Bruno Trecenti

Continuous deploy, achievement unlocked

May 5th, 2014

I've been working with the Rackspace Cloud Control Panel team for a while now and one of the things that I've learned and I'm proud to have contributed to is how we shaped the continuous deployment pipeline for the project. The whole system may be simple if you overlook it, but in fact is quite complex under the hood, and after all it gives me a exhilarating feeling of achievement on every single deploy.

In this post I'll try to share how it works and the details of each step. To start off, there are several steps before any code gets to production, although it's a lot, all of them are seamless and simple.

We work with branch pull requests, which for me is one of the best methods to work with when you have distributed teams, this process requires a separate post just to dig through it's details, but for now what matter is that we have branches and a very particular one: the master branch, which is the production ready code, all other branches are either features or miscellaneous code.

Our process start when we create a branch with code for a given feature and a pull request for that branch to be merged into master, the code always contains tests, which are part of our development process that uses Karma test runner extensively. Once our code is ready we push them to the remote feature branch, create the pull request and ask our lovely IRC bot to "build that branch" using a command !bb <branch_name>. This will run our fast feedback jobs on our CI, which include lint, unit and integration tests, and will also deploy the last commit SHA for this branch to a node that starts application (we call it branch node) where basic smoke tests will be run, if everything is well it marks the pull request as good to be merged.

In order to have this setup, we had to provision branch nodes (currently 10) and a deploy script that selects which node to deploy to, the script will always get the same node if previously used in a given branch, and will try to optimize and pick nodes that have not been changed in a while.

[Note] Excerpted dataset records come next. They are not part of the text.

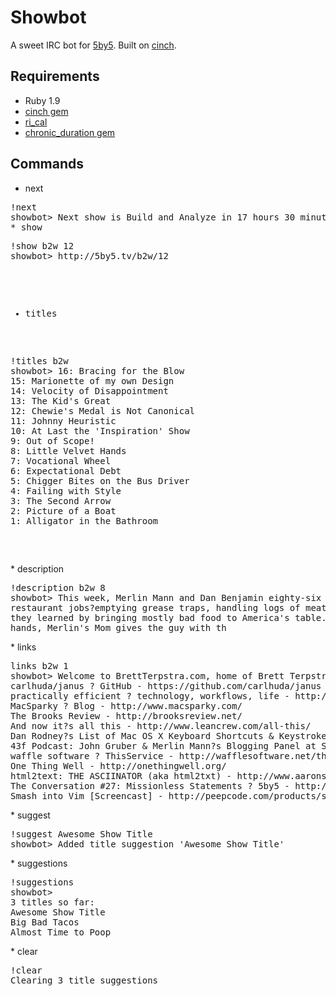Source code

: # Showbot

A sweet IRC bot for [5by5](http://5by5.tv). Built on [cinch](https://github.com/ymendel/cinch/blob/master/lib/cinch/base.rb).

## Requirements

* Ruby 1.9
* [cinch gem](http://rubygems.org/gems/cinch)
* [ri_cal](http://rubygems.org/gems/ri_cal)
* [chronic_duration gem](http://rubygems.org/gems/chronic_duration)

## Commands

* next
<pre>
!next
showbot> Next show is Build and Analyze in 17 hours 30 minutes 35 seconds (05/30/2011)
* show 
<pre>
!show b2w 12
showbot> http://5by5.tv/b2w/12
</pre>
* titles
<pre>
!titles b2w
showbot> 16: Bracing for the Blow
15: Marionette of my own Design
14: Velocity of Disappointment
13: The Kid's Great
12: Chewie's Medal is Not Canonical
11: Johnny Heuristic
10: At Last the 'Inspiration' Show
9: Out of Scope!
8: Little Velvet Hands
7: Vocational Wheel
6: Expectational Debt
5: Chigger Bites on the Bus Driver
4: Failing with Style
3: The Second Arrow
2: Picture of a Boat
1: Alligator in the Bathroom
</pre>
</pre>
* description
<pre>
!description b2w 8
showbot> This week, Merlin Mann and Dan Benjamin eighty-six their
restaurant jobs?emptying grease traps, handling logs of meat, and sharing what
they learned by bringing mostly bad food to America's table. Dan burns velvet
hands, Merlin's Mom gives the guy with th
</pre>
* links
<pre>
links b2w 1
showbot> Welcome to BrettTerpstra.com, home of Brett Terpstra and his nerdery - http://brettterpstra.com/
carlhuda/janus ? GitHub - https://github.com/carlhuda/janus
practically efficient ? technology, workflows, life - http://www.practicallyefficient.com/
MacSparky ? Blog - http://www.macsparky.com/
The Brooks Review - http://brooksreview.net/
And now it?s all this - http://www.leancrew.com/all-this/
Dan Rodney?s List of Mac OS X Keyboard Shortcuts & Keystrokes - http://www.danrodney.com/mac/
43f Podcast: John Gruber & Merlin Mann?s Blogging Panel at SxSW | 43 Folders - http://www.43folders.com/2009/03/25/blogs-turbocharged
waffle software ? ThisService - http://wafflesoftware.net/thisservice/
One Thing Well - http://onethingwell.org/
html2text: THE ASCIINATOR (aka html2txt) - http://www.aaronsw.com/2002/html2text/
The Conversation #27: Missionless Statements ? 5by5 - http://5by5.tv/conversation/27
Smash into Vim [Screencast] - http://peepcode.com/products/smash-into-vim-i
</pre>
* suggest
<pre>
!suggest Awesome Show Title
showbot> Added title suggestion 'Awesome Show Title'
</pre>
* suggestions
<pre>
!suggestions
showbot>
3 titles so far:
Awesome Show Title
Big Bad Tacos
Almost Time to Poop
</pre>
* clear
<pre>
!clear
Clearing 3 title suggestions
</pre>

When the pull request is reviewed and we got at least one "looks good to me" (LGTM) from the reviewers, we merge it to master and this trigger the same fast feedback jobs on our CI except for the deploy on branch node, instead this SHA is allocated for a future deploy to prod, hold to that info.

In the past we were used to deploy to production every single merge into master, we then started using a different way to deploy because of conflicts in the acceptance test runs which could output false positive green build.

To solve that we've decided to have hourly deploys: every hour a job is triggered collecting the latest commit SHA allocated to be deployed (remember), it would them deploy it to our lower environments (staging, preview, pre-prod) and run our acceptance tests on it, all this is tracked by the lovely IRC bot, which is responsible of notifying people who has changes that are possibly going to production and how the deploy and tests on the lower environments are going, we also have radiators with dashboards to keep track of tests health.

Once all tests are done, the lovely IRC bot asks the authors of the current changes if it should proceed and deploy the changes to production, and once everyone agrees by replying this build is good (using the command !good), the bot would trigger the deploy task and once it's done it notifies everyone about it. During this phase we have ways to prevent a deploy from happening like replying "!bad" to the bot, and we have ways to force a deploy in case the bot fails to ask for a production deploy.

So in a nutshell: branch pull request -> build branch checks and reviews -> merge into master -> wait for the next hourly deploy to lower environments -> deploy to production.

Reverts also goes through the same flow, and behind the scenes there's a lot going on, things like: monitoring of all the environments and its nodes health, draining sessions (keep user session alive), off-cycle node deploy first, log metrics and tracking, etc. All this carefully crafted by our teams to provide the best experience for the end user and the developers.

Concluding, this process established for this project is for me the perfect example of one item in the agile manifesto "People and interactions over process and tools", we managed to keep our interactions and the team (even with a bot being part of it) as the most valuable thing while using a process and tools to help us achieve better results.